AWS for Industries
Exploring the UniProt protein knowledgebase with AWS Open Data and Amazon Neptune
Example graph of protein data
The Universal Protein Resource (UniProt) is a widely used resource of protein data that is now available through the Registry of Open Data on AWS. Its centerpiece is the UniProt Knowledgebase (UniProtKB), a central hub for the collection of functional information on proteins, with accurate, consistent and rich annotation. UniProtKB data is highly structured with many relationships between protein sequences, annotations, ontologies and other related data sources. UniProt can be directly accessed via the UniProt website and is available for bulk downloads in several formats, including RDF which is particularly well suited to represent the complex and connected nature of the data as a graph. Creating a custom knowledgebase can enable more advanced use cases, such as joining with other data sources, augmenting data with custom annotations and relationships, or inferring new relationships with analytics or machine learning.

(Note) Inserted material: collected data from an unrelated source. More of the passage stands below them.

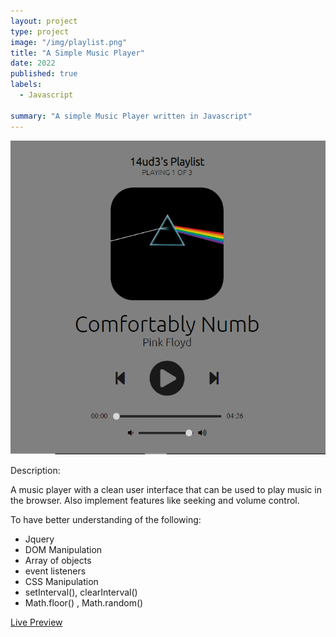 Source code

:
 ```yaml
---
layout: project
type: project
image: "/img/playlist.png"
title: "A Simple Music Player"
date: 2022
published: true
labels:
  - Javascript
  
summary: "A simple Music Player written in Javascript"
---
```


![alt](/img/playlist.png)

Description: 

A music player with a clean user interface that can be used to play music in the browser. Also implement features like seeking and volume control.

To have better understanding of the following:

- Jquery
- DOM Manipulation
- Array of objects
- event listeners
- CSS Manipulation
- setInterval(), clearInterval()
- Math.floor() , Math.random()

[Live Preview](https://14ud3.github.io/playlist/)

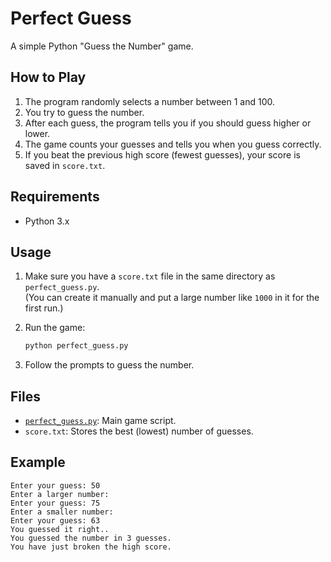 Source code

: # Perfect Guess

A simple Python "Guess the Number" game.

## How to Play

1. The program randomly selects a number between 1 and 100.
2. You try to guess the number.
3. After each guess, the program tells you if you should guess higher or lower.
4. The game counts your guesses and tells you when you guess correctly.
5. If you beat the previous high score (fewest guesses), your score is saved in `score.txt`.

## Requirements

- Python 3.x

## Usage

1. Make sure you have a `score.txt` file in the same directory as `perfect_guess.py`.  
   (You can create it manually and put a large number like `1000` in it for the first run.)
2. Run the game:

   ```sh
   python perfect_guess.py
   ```

3. Follow the prompts to guess the number.

## Files

- [`perfect_guess.py`](perfect_guess.py): Main game script.
- `score.txt`: Stores the best (lowest) number of guesses.

## Example

```
Enter your guess: 50
Enter a larger number:
Enter your guess: 75
Enter a smaller number:
Enter your guess: 63
You guessed it right..
You guessed the number in 3 guesses.
You have just broken the high score.
```
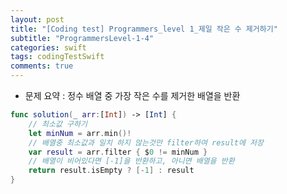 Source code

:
 ```yaml
---
layout: post
title: "[Coding test] Programmers_level 1_제일 작은 수 제거하기"
subtitle: "ProgrammersLevel-1-4"
categories: swift
tags: codingTestSwift
comments: true
---
```


* 문제 요약 : 정수 배열 중 가장 작은 수를 제거한 배열을 반환

```swift
func solution(_ arr:[Int]) -> [Int] {
    // 최소값 구하기
    let minNum = arr.min()!
    // 배열중 최소값과 일치 하지 않는것만 filter하여 result에 저장
    var result = arr.filter { $0 != minNum }
    // 배열이 비어있다면 [-1]을 반환하고, 아니면 배열을 반환
    return result.isEmpty ? [-1] : result
}
``` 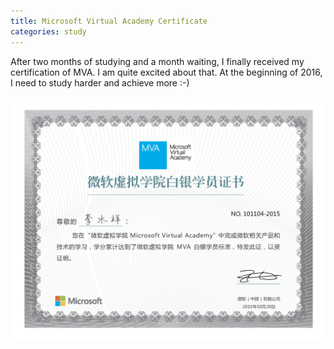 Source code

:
 ```yaml
---
title: Microsoft Virtual Academy Certificate
categories: study
---
```


After two months of studying and a month waiting, I finally received my certification of MVA. I am quite excited about that. At the beginning of 2016, I need to study harder and achieve more :-)

![MVA Certification](https://raw.githubusercontent.com/lynn9388/lynn9388.github.io/master/assets/img/post/mva-certification.png)
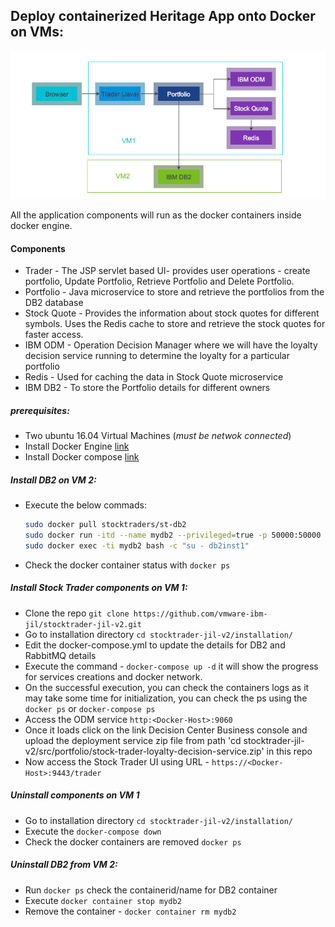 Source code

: ## Deploy containerized Heritage App onto Docker on VMs:
 <p align="center">
<img alt="st-v2" src="StockTraderHeritageApp.PNG"/>
</p>
All the application components will run  as the docker containers inside docker engine.

#### Components

- Trader - The JSP servlet based UI- provides user operations - create portfolio, Update Portfolio, Retrieve Portfolio and Delete Portfolio. 
- Portfolio - Java microservice to store and retrieve the portfolios from the DB2 database
- Stock Quote - Provides the information about stock quotes for different symbols. Uses the Redis cache to store and retrieve the stock quotes for faster access.
- IBM ODM - Operation Decision Manager where we will have the loyalty decision service running to determine the loyalty for a particular portfolio
- Redis - Used for caching the data in Stock Quote microservice
- IBM DB2 - To store the Portfolio details for different owners

##### prerequisites:

- Two ubuntu 16.04 Virtual Machines (_must be netwok connected_)
- Install Docker Engine [link](https://docs.docker.com/engine/install/ubuntu/)
- Install Docker compose [link](https://docs.docker.com/compose/install/)

##### Install DB2 on VM 2:

- Execute the below commads:
  ```bash
  sudo docker pull stocktraders/st-db2
  sudo docker run -itd --name mydb2 --privileged=true -p 50000:50000 -e LICENSE=accept -e DB2INST1_PASSWORD=db2inst1 -e DBNAME=STOCKTRD -v /data:/database stocktraders/st-db2
  sudo docker exec -ti mydb2 bash -c "su - db2inst1"
  ```
 - Check the docker container status with `docker ps`
 
##### Install Stock Trader components on VM 1:
- Clone the repo  `git clone https://github.com/vmware-ibm-jil/stocktrader-jil-v2.git`
- Go to installation directory  `cd stocktrader-jil-v2/installation/`
- Edit the docker-compose.yml to update the details for DB2 and RabbitMQ details
- Execute the command - `docker-compose up -d` it will show the progress for services creations and docker network.
- On the successful execution, you can check the containers logs as it may take some time for initialization, you can check the ps using the `docker ps` or `docker-compose ps`
- Access the ODM service `http:<Docker-Host>:9060`
- Once it loads click on the link Decision Center Business console and upload the deployment service zip file from path 'cd stocktrader-jil-v2/src/portfolio/stock-trader-loyalty-decision-service.zip' in this repo
- Now access the Stock Trader UI using URL - `https://<Docker-Host>:9443/trader` 

##### Uninstall components on VM 1
- Go to installation directory  `cd stocktrader-jil-v2/installation/`
- Execute the `docker-compose down`
- Check the docker containers are removed `docker ps` 

##### Uninstall DB2 from VM 2:
- Run `docker ps` check the containerid/name for DB2 container
- Execute `docker container stop mydb2`
- Remove the container - `docker container rm mydb2`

In this blog post, we demonstrate the step-by-step process to create and use your own protein knowledgebase using UniProt RDF data. We will show how to ingest a subset of UniProtKB data into your own Amazon Neptune database directly from the Registry of Open Data on AWS. We then show how to query the data with SPARQL, create new relationships in the data, and visualize the data as a graph.

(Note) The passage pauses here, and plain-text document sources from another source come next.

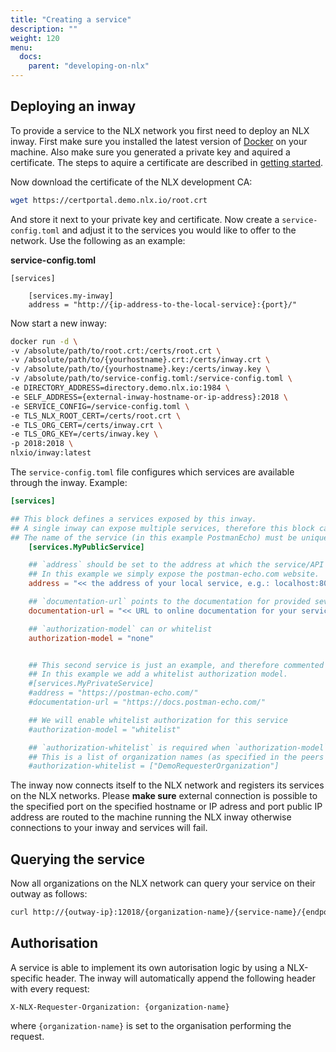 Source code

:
 ```yaml
---
title: "Creating a service"
description: ""
weight: 120
menu:
  docs:
    parent: "developing-on-nlx"
---
```


## Deploying an inway
To provide a service to the NLX network you first need to deploy an NLX inway. First make sure you installed the latest version of [Docker](https://www.docker.com) on your machine. Also make sure you generated a private key and aquired a certificate. The steps to aquire a certificate are described in [getting started](../).

Now download the certificate of the NLX development CA:

```bash
wget https://certportal.demo.nlx.io/root.crt
```

And store it next to your private key and certificate. Now create a `service-config.toml` and adjust it to the services you would like to offer to the network. Use the following as an example:

**service-config.toml**

    [services]

        [services.my-inway]
        address = "http://{ip-address-to-the-local-service}:{port}/"

Now start a new inway:


```bash
docker run -d \
-v /absolute/path/to/root.crt:/certs/root.crt \
-v /absolute/path/to/{yourhostname}.crt:/certs/inway.crt \
-v /absolute/path/to/{yourhostname}.key:/certs/inway.key \
-v /absolute/path/to/service-config.toml:/service-config.toml \
-e DIRECTORY_ADDRESS=directory.demo.nlx.io:1984 \
-e SELF_ADDRESS={external-inway-hostname-or-ip-address}:2018 \
-e SERVICE_CONFIG=/service-config.toml \
-e TLS_NLX_ROOT_CERT=/certs/root.crt \
-e TLS_ORG_CERT=/certs/inway.crt \
-e TLS_ORG_KEY=/certs/inway.key \
-p 2018:2018 \
nlxio/inway:latest
```

The `service-config.toml` file configures which services are available through the inway. Example:
```toml
[services]

## This block defines a services exposed by this inway.
## A single inway can expose multiple services, therefore this block can be added multiple times.
## The name of the service (in this example PostmanEcho) must be unique for each block.
	[services.MyPublicService]

	## `address` should be set to the address at which the service/API is available.
	## In this example we simply expose the postman-echo.com website.
	address = "<< the address of your local service, e.g.: localhost:8080 >>"

	## `documentation-url` points to the documentation for provided sevice
	documentation-url = "<< URL to online documentation for your service >>"

	## `authorization-model` can or whitelist
	authorization-model = "none"


	## This second service is just an example, and therefore commented out.
	## In this example we add a whitelist authorization model.
	#[services.MyPrivateService]
	#address = "https://postman-echo.com/"
	#documentation-url = "https://docs.postman-echo.com/"

	## We will enable whitelist authorization for this service
	#authorization-model = "whitelist"

	## `authorization-whitelist` is required when `authorization-model` is set to "whitelist".
	## This is a list of organization names (as specified in the peers organization cert) which is allowed access.
	#authorization-whitelist = ["DemoRequesterOrganization"]

```

The inway now connects itself to the NLX network and registers its services on the NLX networks. Please **make sure** external connection is possible to the specified port on the specified hostname or IP adress and port  public IP address are routed to the machine running the NLX inway otherwise connections to your inway and services will fail.

## Querying the service
Now all organizations on the NLX network can query your service on their outway as follows:

```bash
curl http://{outway-ip}:12018/{organization-name}/{service-name}/{endpoint}
```

## Authorisation
A service is able to implement its own autorisation logic by using a NLX-specific header. The inway will automatically append the following header with every request:

    X-NLX-Requester-Organization: {organization-name}

where ```{organization-name}``` is set to the organisation performing the request.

Registry of Open Data on AWS
The Registry of Open Data on AWS makes it easy to find datasets made publicly available through AWS services. UniProt is made available through the Registry of Open Data via the Open Data Sponsorship Program, which covers the cost of storage for publicly available high-value cloud-optimized datasets. UniProt is available in the registry as RDF files, a standard model for data interchange on the Web that is capable of capturing complex relationships within the data of the UniProtKB. To look for other datasets or learn more on publishing datasets, visit the registry of open data on AWS.
Amazon Neptune
Amazon Neptune is a fast, reliable, fully managed graph database service that makes it easy to build and run applications that work with highly connected datasets. The core of Neptune is a purpose-built, high-performance graph database engine. This engine is optimized for storing billions of relationships and querying the graph with milliseconds latency. Neptune supports the popular graph query languages Apache TinkerPop Gremlin and W3C’s SPARQL, enabling you to build queries that efficiently navigate highly connected datasets.

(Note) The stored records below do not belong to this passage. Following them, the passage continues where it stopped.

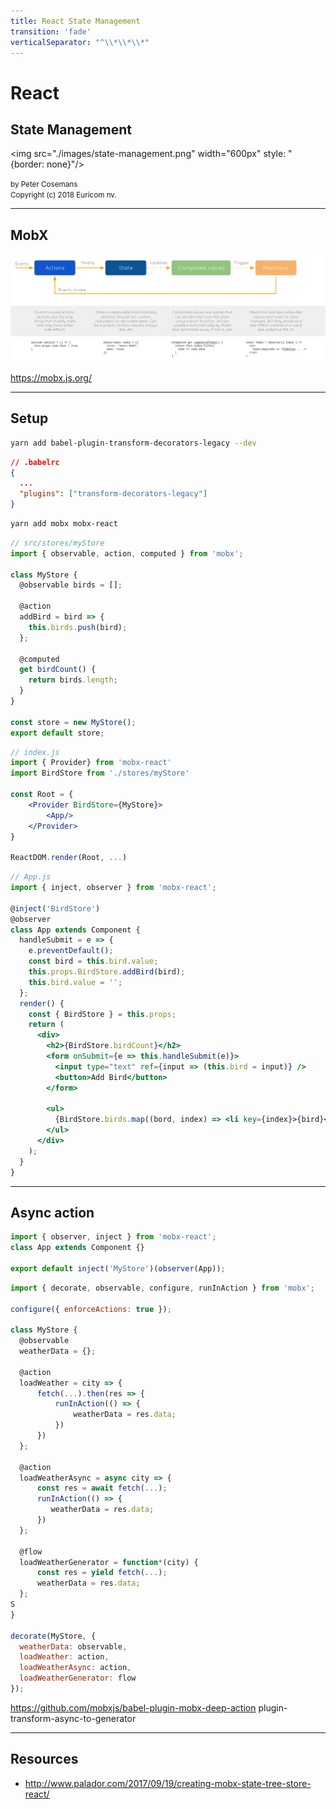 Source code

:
 ```yaml
---
title: React State Management
transition: 'fade'
verticalSeparator: "^\\*\\*\\*"
---
```


# React

## State Management

<img src="./images/state-management.png" width="600px" style: "{border: none}"/><br>

<small>
by Peter Cosemans<br>
Copyright (c) 2018 Euricom nv.
</small>

<!-- markdownlint-disable -->
<style type="text/css">
.reveal section img {
    background:none;
    border:none;
    box-shadow:none;
}
.reveal h1 {
    font-size: 3.0em;
}
.reveal h2 {
    font-size: 2.00em;
}
.reveal h3 {
    font-size: 1.00em;
}
.reveal p {
    font-size: 70%;
}
.reveal blockquote {
    font-size: 100%;
}
.reveal pre code {
    display: block;
    padding: 5px;
    overflow: auto;
    max-height: 800px;
    word-wrap: normal;
    font-size: 100%;
}
</style>

---

## MobX

<img src="./images/react-mobx.png">

https://mobx.js.org/

<!-- prettier-ignore -->
***

## Setup

```bash
yarn add babel-plugin-transform-decorators-legacy --dev
```

```json
// .babelrc
{
  ...
  "plugins": ["transform-decorators-legacy"]
}
```

```bash
yarn add mobx mobx-react
```

```js
// src/stores/myStore
import { observable, action, computed } from 'mobx';

class MyStore {
  @observable birds = [];

  @action
  addBird = bird => {
    this.birds.push(bird);
  };

  @computed
  get birdCount() {
    return birds.length;
  }
}

const store = new MyStore();
export default store;
```

```jsx
// index.js
import { Provider} from 'mobx-react'
import BirdStore from './stores/myStore'

const Root = {
    <Provider BirdStore={MyStore}>
        <App/>
    </Provider>
}

ReactDOM.render(Root, ...)
```

```jsx
// App.js
import { inject, observer } from 'mobx-react';

@inject('BirdStore')
@observer
class App extends Component {
  handleSubmit = e => {
    e.preventDefault();
    const bird = this.bird.value;
    this.props.BirdStore.addBird(bird);
    this.bird.value = '';
  };
  render() {
    const { BirdStore } = this.props;
    return (
      <div>
        <h2>{BirdStore.birdCount}</h2>
        <form onSubmit={e => this.handleSubmit(e)}>
          <input type="text" ref={input => (this.bird = input)} />
          <button>Add Bird</button>
        </form>

        <ul>
          {BirdStore.birds.map((bord, index) => <li key={index}>{bird}</li>)}
        </ul>
      </div>
    );
  }
}
```

<!-- prettier-ignore -->
***

## Async action

```js
import { observer, inject } from 'mobx-react';
class App extends Component {}

export default inject('MyStore')(observer(App));
```

```js
import { decorate, observable, configure, runInAction } from 'mobx';

configure({ enforceActions: true });

class MyStore {
  @observable
  weatherData = {};

  @action
  loadWeather = city => {
      fetch(...).then(res => {
          runInAction(() => {
              weatherData = res.data;
          })
      })
  };

  @action
  loadWeatherAsync = async city => {
      const res = await fetch(...);
      runInAction(() => {
         weatherData = res.data;
      })
  };

  @flow
  loadWeatherGenerator = function*(city) {
      const res = yield fetch(...);
      weatherData = res.data;
  };
S
}

decorate(MyStore, {
  weatherData: observable,
  loadWeather: action,
  loadWeatherAsync: action,
  loadWeatherGenerator: flow
});
```

https://github.com/mobxjs/babel-plugin-mobx-deep-action
plugin-transform-async-to-generator

---

## Resources

- http://www.palador.com/2017/09/19/creating-mobx-state-tree-store-react/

Creating a custom UniProtKB
In this example, we select a list of UniProt RDF files that we are interested in exploring. Then we ingest the RDF files from the Open Data Registry on AWS into Amazon Neptune DB. Once the data is ingested, we demonstrate how to query relationships and attributes. By adapting this example to your own research needs, you should be able to build a subset of UniProtKB containing data for your specific use case. This example will also be the foundation of our follow-on example where we will use Neptune ML to predict relationships and attributes in the UniProtKB.
Brief overview of UniProt data
UniProt RDF files are located in a public S3 bucket s3://aws-open-data-uniprot-rdf
. There are different paths for each data release. New data releases typically happen every two months, so be sure to use the latest release directory. We use the first release of 2021, which has a path of s3://aws-open-data-uniprot-rdf/2021-01
. For more information on the data, see the UniProt help pages. Here is a brief description for some of the different datasets and files:
Taxonomy, Gene Ontology (GO) and other reference data
UniProt uses several supporting reference datasets that contain related information and metadata. Among these are the NCBI taxonomy, for the hierarchical classification of organisms, and the Gene Ontology (GO), used to describe the current scientific knowledge about the functions of proteins. The GO is represented with the Web Ontology Language (OWL), which is used to define ontologies that describe taxonomies and classification networks, essentially defining the structure of a knowledge graph. OWL is also built upon RDF.
File | Description |
citations.rdf.gz | Literature citations |
diseases.rdf.gz | Human diseases |
journals.rdf.gz | Journals which contain articles cited in UniProt |
taxonomy.rdf.gz | Organisms |
keywords.rdf.gz | Keywords |
go.rdf.gz | Gene Ontology |
enzyme.rdf.gz | Enzyme classification |
pathways.rdf.gz | Pathways |
locations.rdf.gz | Subcellular locations |
tissues.rdf.gz | Tissues |
databases.rdf.gz | Databases that are linked from UniProt |
proteomes.rdf.gz | Proteomes |
UniProt Knowledgebase (UniProtKB)
The UniProt Knowledgebase (UniProtKB) is the central hub for the collection of functional information on proteins, with accurate, consistent and rich annotation. In addition to capturing the core data mandatory for each UniProtKB entry (mainly, the amino acid sequence, protein name, taxonomic data and citation information), as much additional annotation as possible is added. This includes widely accepted biological ontologies, classifications and cross-references, and clear indications of the quality of annotation in the form of evidence attribution of experimental and computational data. The UniProtKB dataset is split into files based on the top levels of the NCBI taxonomy (the file name indicates the classification and ID of the taxon) that contain at most 1 million protein entries. Obsolete entries are provided in separate files with at most 10 million entries (uniprotkb_obsolete_*.rdf). For more information on the knowledgebase, see the UniProtKB documentation.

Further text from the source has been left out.